Scanning electron microscopy experiment was performed to observe the AgCl morphology, as well as the arrangement of the AgCl particles in relation to the GO concentration. Figure 2 shows the SEM images for the AgCl (a), GO (b) and for the AgCl-xGO (c–j) composites. From Fig. 2a, was noted that the AgCl synthesis by sonochemical method promotes the formation of nanoparticles on its surface. Figures 3b and S1 shows that the nanoparticles are in fact metallic silver. According to the diffractogram shown in Figure S1, it is also possible to observe that in addition to the metallic silver peaks, the formation of AgO occurs. Wang et al. [[30]] synthesized AgCl particles using the precipitation method and also observed the formation of metallic silver nanoparticles on its surface. The presence of noble metal nanoparticles on the surface of the particles promotes the increase of their electronic properties due to the generation of the plasmonic effect [[31]]. Figure 2b shows the surface of the GO, with lamellar structure and irregular surface, generates a larger surface area and, consequently, an enhancement in the surface related properties [[33]]. The SEM micrographs shown in Fig. 2c–i indicates that the mechanical agitation is effective in obtaining the AgCl-xGO composites.
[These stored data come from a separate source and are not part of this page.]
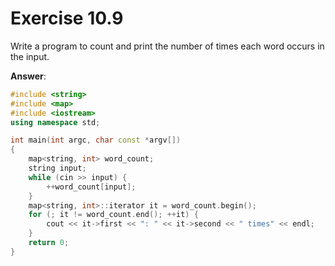 # Exercise 10.9

Write a program to count and print the number of times each word occurs in the input.

**Answer**:

```cpp
#include <string>
#include <map>
#include <iostream>
using namespace std;

int main(int argc, char const *argv[])
{
    map<string, int> word_count;
    string input;
    while (cin >> input) {
        ++word_count[input];
    }
    map<string, int>::iterator it = word_count.begin();
    for (; it != word_count.end(); ++it) {
        cout << it->first << ": " << it->second << " times" << endl;
    }
    return 0;
}
```
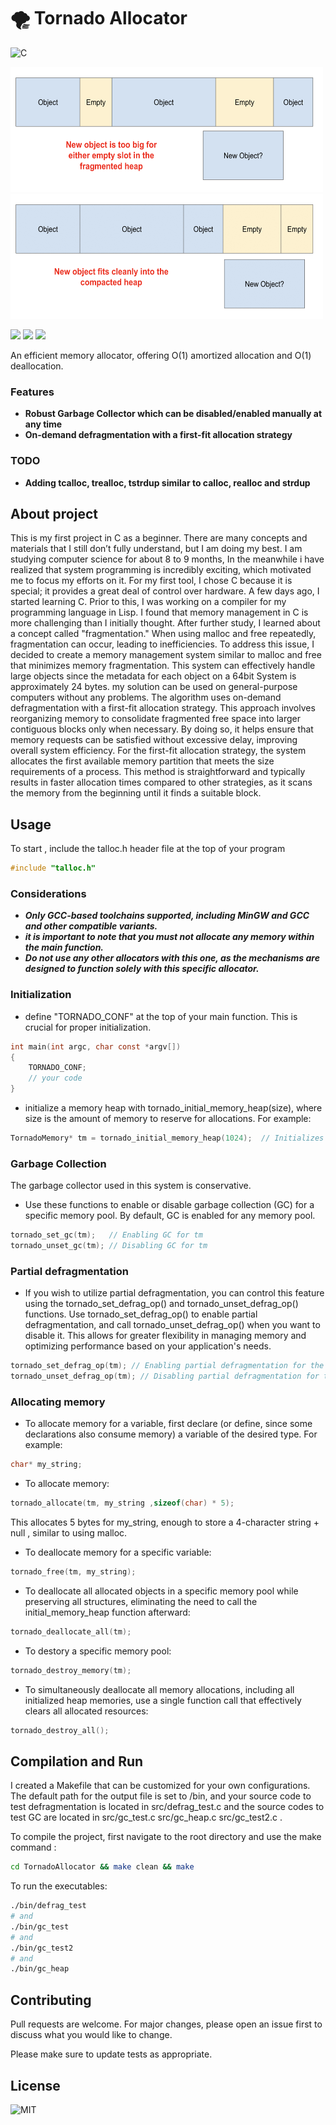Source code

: # 🌪️ Tornado Allocator
![C](https://img.shields.io/badge/c-%2300599C.svg?style=for-the-badge&logo=c&logoColor=white)

<div style="
<div class="flex-container" style="display: flex;
    gap: 20px;">
    <img src="./shots/1.png" width="500" height="200">
    <img src="./shots/fits.gif" width="500" height="200">
</div>


![](https://img.shields.io/badge/C-allocator-blue ) 
![](https://img.shields.io/badge/memory-allocator-blue)
![](https://img.shields.io/badge/memory-defragmentation-8A2BE2)

An efficient memory allocator, offering O(1) amortized allocation and O(1) deallocation.

### Features
- **Robust Garbage Collector which can be disabled/enabled manually at any time**
- **On-demand defragmentation with a first-fit allocation strategy**

### TODO
- **Adding tcalloc, trealloc, tstrdup similar to calloc, realloc and strdup**

## About project

This is my first project in C as a beginner. There are many concepts and materials that I still don’t fully understand, but I am doing my best. I am studying computer science for about 8 to 9 months, In the meanwhile i have realized that system programming is incredibly exciting, which motivated me to focus my efforts on it. For my first tool, I chose C because it is special; it provides a great deal of control over hardware.
A few days ago, I started learning C. Prior to this, I was working on a compiler for my programming language in Lisp. I found that memory management in C is more challenging than I initially thought. After further study, I learned about a concept called "fragmentation." When using malloc and free repeatedly, fragmentation can occur, leading to inefficiencies.
To address this issue, I decided to create a memory management system similar to malloc and free that minimizes memory fragmentation. This system can effectively handle large objects since the metadata for each object on a 64bit System is approximately 24 bytes. my solution can be used on general-purpose computers without any problems. 
The algorithm uses on-demand defragmentation with a first-fit allocation strategy. This approach involves reorganizing memory to consolidate fragmented free space into larger contiguous blocks only when necessary. By doing so, it helps ensure that memory requests can be satisfied without excessive delay, improving overall system efficiency. For the first-fit allocation strategy, the system allocates the first available memory partition that meets the size requirements of a process. This method is straightforward and typically results in faster allocation times compared to other strategies, as it scans the memory from the beginning until it finds a suitable block.
 
## Usage 


To start , include the talloc.h header file at the top of your program

```C
#include "talloc.h"
```

### **Considerations**
- ***Only GCC-based toolchains supported, including MinGW and GCC and other compatible variants.***
- ***it is important to note that you must not allocate any memory within the main function.***
- ***Do not use any other allocators with this one, as the mechanisms are designed to function solely with this specific allocator.***

### **Initialization**

- define "TORNADO_CONF" at the top of your main function. This is crucial for proper initialization. 

```C
int main(int argc, char const *argv[])
{
	TORNADO_CONF;
	// your code	
}
```

- initialize a memory heap with tornado_initial_memory_heap(size), where size is the amount of memory to reserve for allocations. For example:

```C
TornadoMemory* tm = tornado_initial_memory_heap(1024);  // Initializes a heap of 1024 bytes
```

### **Garbage Collection**
The garbage collector used in this system is conservative.

- Use these functions to enable or disable garbage collection (GC) for a specific memory pool. By default, GC is enabled for any memory pool.

```C
tornado_set_gc(tm);   // Enabling GC for tm
tornado_unset_gc(tm); // Disabling GC for tm
```

### Partial defragmentation

- If you wish to utilize partial defragmentation, you can control this feature using the tornado_set_defrag_op() and tornado_unset_defrag_op() functions. Use tornado_set_defrag_op() to enable partial defragmentation, and call tornado_unset_defrag_op() when you want to disable it. This allows for greater flexibility in managing memory and optimizing performance based on your application's needs. 

```C
tornado_set_defrag_op(tm); // Enabling partial defragmentation for the memory pool "tm"
tornado_unset_defrag_op(tm); // Disabling partial defragmentation for the memory pool "tm"
```

### Allocating memory

- To allocate memory for a variable, first declare (or define, since some declarations also consume memory) a variable of the desired type. For example: 

```C
char* my_string;
```

- To allocate memory:

```C
tornado_allocate(tm, my_string ,sizeof(char) * 5);
```

This allocates 5 bytes for my_string, enough to store a 4-character string + null , similar to using malloc.

- To deallocate memory for a specific variable:

```C
tornado_free(tm, my_string);
```

- To deallocate all allocated objects in a specific memory pool while preserving all structures, eliminating the need to call the initial_memory_heap function afterward:

```C
tornado_deallocate_all(tm);
```

- To destory a specific memory pool:

```C
tornado_destroy_memory(tm);
```

- To simultaneously deallocate all memory allocations, including all initialized heap memories, use a single function call that effectively clears all allocated resources:

```C
tornado_destroy_all();
```

## Compilation and Run

I created a Makefile that can be customized for your own configurations. The default path for the output file is set to /bin, and your source code to test defragmentation is located in src/defrag_test.c and the source codes to test GC are located in src/gc_test.c src/gc_heap.c src/gc_test2.c .


To compile the project, first navigate to the root directory and use the make command :

```bash
cd TornadoAllocator && make clean && make
```
To run the executables:

```bash
./bin/defrag_test
# and 
./bin/gc_test
# and 
./bin/gc_test2
# and
./bin/gc_heap
```

## Contributing
Pull requests are welcome. For major changes, please open an issue first
to discuss what you would like to change.

Please make sure to update tests as appropriate.

## License

![MIT](https://img.shields.io/badge/License-MIT-yellow.svg?style=for-the-badge)
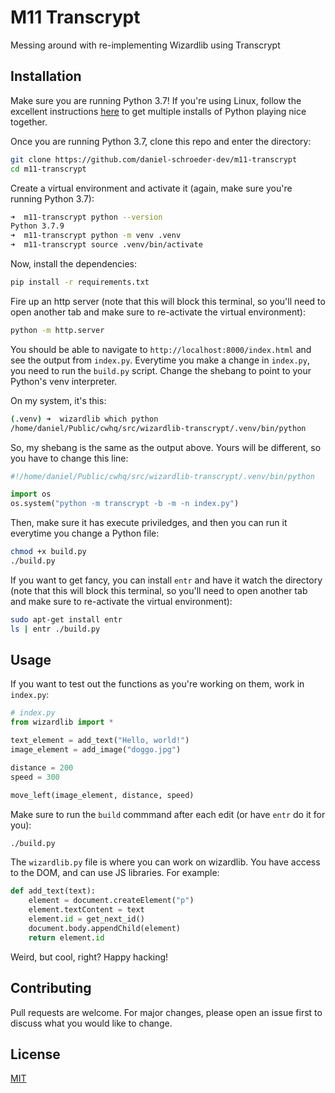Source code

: # M11 Transcrypt

Messing around with re-implementing Wizardlib using Transcrypt

## Installation

Make sure you are running Python 3.7! If you're using Linux, follow the excellent instructions [here](https://hackersandslackers.com/multiple-versions-python-ubuntu/) to get multiple installs of Python playing nice together.

Once you are running Python 3.7, clone this repo and enter the directory:

```bash
git clone https://github.com/daniel-schroeder-dev/m11-transcrypt
cd m11-transcrypt
```

Create a virtual environment and activate it (again, make sure you're running Python 3.7):

```bash
➜  m11-transcrypt python --version
Python 3.7.9
➜  m11-transcrypt python -m venv .venv
➜  m11-transcrypt source .venv/bin/activate
```

Now, install the dependencies:

```bash
pip install -r requirements.txt
```

Fire up an http server (note that this will block this terminal, so you'll need to open another tab and make sure to re-activate the virtual environment):

```bash
python -m http.server
```

You should be able to navigate to `http://localhost:8000/index.html` and see the output from `index.py`. Everytime you make a change in `index.py`, you need to run the `build.py` script. Change the shebang to point to your Python's venv interpreter. 

On my system, it's this:

```bash
(.venv) ➜  wizardlib which python
/home/daniel/Public/cwhq/src/wizardlib-transcrypt/.venv/bin/python
```

So, my shebang is the same as the output above. Yours will be different, so you have to change this line:

```python
#!/home/daniel/Public/cwhq/src/wizardlib-transcrypt/.venv/bin/python

import os
os.system("python -m transcrypt -b -m -n index.py")
```

Then, make sure it has execute priviledges, and then you can run it everytime you change a Python file:

```bash
chmod +x build.py
./build.py
```

If you want to get fancy, you can install `entr` and have it watch the directory (note that this will block this terminal, so you'll need to open another tab and make sure to re-activate the virtual environment):

```bash
sudo apt-get install entr
ls | entr ./build.py
```

## Usage

If you want to test out the functions as you're working on them, work in `index.py`: 

```python
# index.py
from wizardlib import *

text_element = add_text("Hello, world!")
image_element = add_image("doggo.jpg")

distance = 200
speed = 300

move_left(image_element, distance, speed)
```

Make sure to run the `build` commmand after each edit (or have `entr` do it for you):

```bash
./build.py
```

The `wizardlib.py` file is where you can work on wizardlib. You have access to the DOM, and can use JS libraries. For example:

```python
def add_text(text):
    element = document.createElement("p")
    element.textContent = text
    element.id = get_next_id()
    document.body.appendChild(element)
    return element.id
```

Weird, but cool, right? Happy hacking!

## Contributing
Pull requests are welcome. For major changes, please open an issue first to discuss what you would like to change.


## License
[MIT](https://choosealicense.com/licenses/mit/)
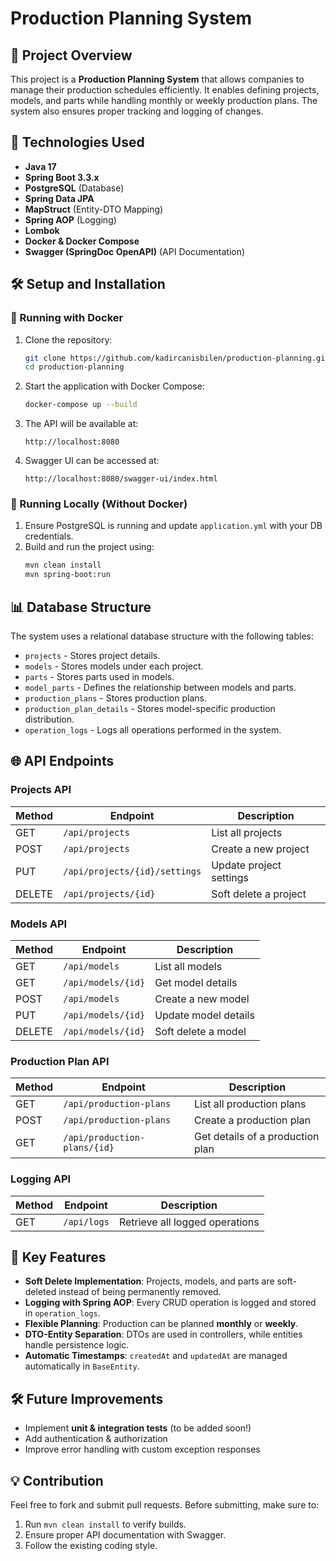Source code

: # Production Planning System

## 📌 Project Overview

This project is a **Production Planning System** that allows companies to manage their production schedules efficiently. It enables defining projects, models, and parts while handling monthly or weekly production plans. The system also ensures proper tracking and logging of changes.

## 🚀 Technologies Used

- **Java 17**
- **Spring Boot 3.3.x**
- **PostgreSQL** (Database)
- **Spring Data JPA**
- **MapStruct** (Entity-DTO Mapping)
- **Spring AOP** (Logging)
- **Lombok**
- **Docker & Docker Compose**
- **Swagger (SpringDoc OpenAPI)** (API Documentation)

## 🛠️ Setup and Installation

### 🔹 Running with Docker

1. Clone the repository:
   ```sh
   git clone https://github.com/kadircanisbilen/production-planning.git
   cd production-planning
   ```
2. Start the application with Docker Compose:
   ```sh
   docker-compose up --build
   ```
3. The API will be available at:
   ```
   http://localhost:8080
   ```
4. Swagger UI can be accessed at:
   ```
   http://localhost:8080/swagger-ui/index.html
   ```

### 🔹 Running Locally (Without Docker)

1. Ensure PostgreSQL is running and update `application.yml` with your DB credentials.
2. Build and run the project using:
   ```sh
   mvn clean install
   mvn spring-boot:run
   ```

## 📊 Database Structure

The system uses a relational database structure with the following tables:

- `projects` - Stores project details.
- `models` - Stores models under each project.
- `parts` - Stores parts used in models.
- `model_parts` - Defines the relationship between models and parts.
- `production_plans` - Stores production plans.
- `production_plan_details` - Stores model-specific production distribution.
- `operation_logs` - Logs all operations performed in the system.

## 🌐 API Endpoints

### **Projects API**

| Method | Endpoint                      | Description             |
| ------ | ----------------------------- | ----------------------- |
| GET    | `/api/projects`               | List all projects       |
| POST   | `/api/projects`               | Create a new project    |
| PUT    | `/api/projects/{id}/settings` | Update project settings |
| DELETE | `/api/projects/{id}`          | Soft delete a project   |

### **Models API**

| Method | Endpoint           | Description          |
| ------ | ------------------ | -------------------- |
| GET    | `/api/models`      | List all models      |
| GET    | `/api/models/{id}` | Get model details    |
| POST   | `/api/models`      | Create a new model   |
| PUT    | `/api/models/{id}` | Update model details |
| DELETE | `/api/models/{id}` | Soft delete a model  |

### **Production Plan API**

| Method | Endpoint                     | Description                      |
| ------ | ---------------------------- | -------------------------------- |
| GET    | `/api/production-plans`      | List all production plans        |
| POST   | `/api/production-plans`      | Create a production plan         |
| GET    | `/api/production-plans/{id}` | Get details of a production plan |

### **Logging API**

| Method | Endpoint    | Description                    |
| ------ | ----------- | ------------------------------ |
| GET    | `/api/logs` | Retrieve all logged operations |

## 📝 Key Features

- **Soft Delete Implementation**: Projects, models, and parts are soft-deleted instead of being permanently removed.
- **Logging with Spring AOP**: Every CRUD operation is logged and stored in `operation_logs`.
- **Flexible Planning**: Production can be planned **monthly** or **weekly**.
- **DTO-Entity Separation**: DTOs are used in controllers, while entities handle persistence logic.
- **Automatic Timestamps**: `createdAt` and `updatedAt` are managed automatically in `BaseEntity`.

## 🛠️ Future Improvements

- Implement **unit & integration tests** (to be added soon!)
- Add authentication & authorization
- Improve error handling with custom exception responses

## 💡 Contribution

Feel free to fork and submit pull requests. Before submitting, make sure to:

1. Run `mvn clean install` to verify builds.
2. Ensure proper API documentation with Swagger.
3. Follow the existing coding style.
This result demonstrates that the AgCl particles decorate the GO layers.

Graph: Fig. 2SEM micrographs for a AgCl, b GO, c–d AgCl-1%GO, e–f AgCl-2%GO, g–h AgCl-4%GO and i–j AgCl-8%GO, respectively

Graph: Fig. 3a EDX area spectra for the AgCl-8%GO composite, b punctual EDX spectra on the surface of the AgCl particle and c mapping of the elements present in the AgCl-8%GO composite

Figure 3 shows the energy-dispersive X-ray (EDX) spectra performed at the area and chemical mapping of the AgCl-8% GO composite (Fig. 3a and c, respectively). In addition, the spot EDX performed on the nanoparticle on the surface of the AgCl particle is also shown in Fig. 3. The mapping shown in Fig. 3c indicates a good uniformity of the dispersed AgCl particles on the GO layers. Figure 2d–j show the interface between AgCl particles and GO for composites for 1, 2, 4 and 8% GO, respectively. Reports have shown that the interface formation between the GO layers with nanoparticles materials promotes an enhancement in the optical and mechanical properties of the composites due to the transfer of charge and for acting as a separation center e−/h+ [[35]]. Zhang et al. [[37]] have observed that the Al-GO composite presents physical and mechanical properties superior to pure Al. Moreover, by further analyzing the micrographs that illustrate the junction of the AgCl particles with the GO (Fig. 2d–j), was noticed that this interface was formed not only physically, but also chemically. Previous works have shown that GO has hydroxyl groups in its basal plane and, carboxylic and ketone groups in its borders, acting on the chemical interaction between AgCl and GO [[38]–[40]]. Hence, the appearance of oxygen-containing functional groups act to facilitate the formation of this chemical interface during mechanical agitation [[35]]. Furthermore, Makheta et al. [[41]] observed that the oxygen-containing functional groups of GO have a strong interaction with metallic agglomerates causing, for example, Cu (tpa) microcubes to deposited on its surface.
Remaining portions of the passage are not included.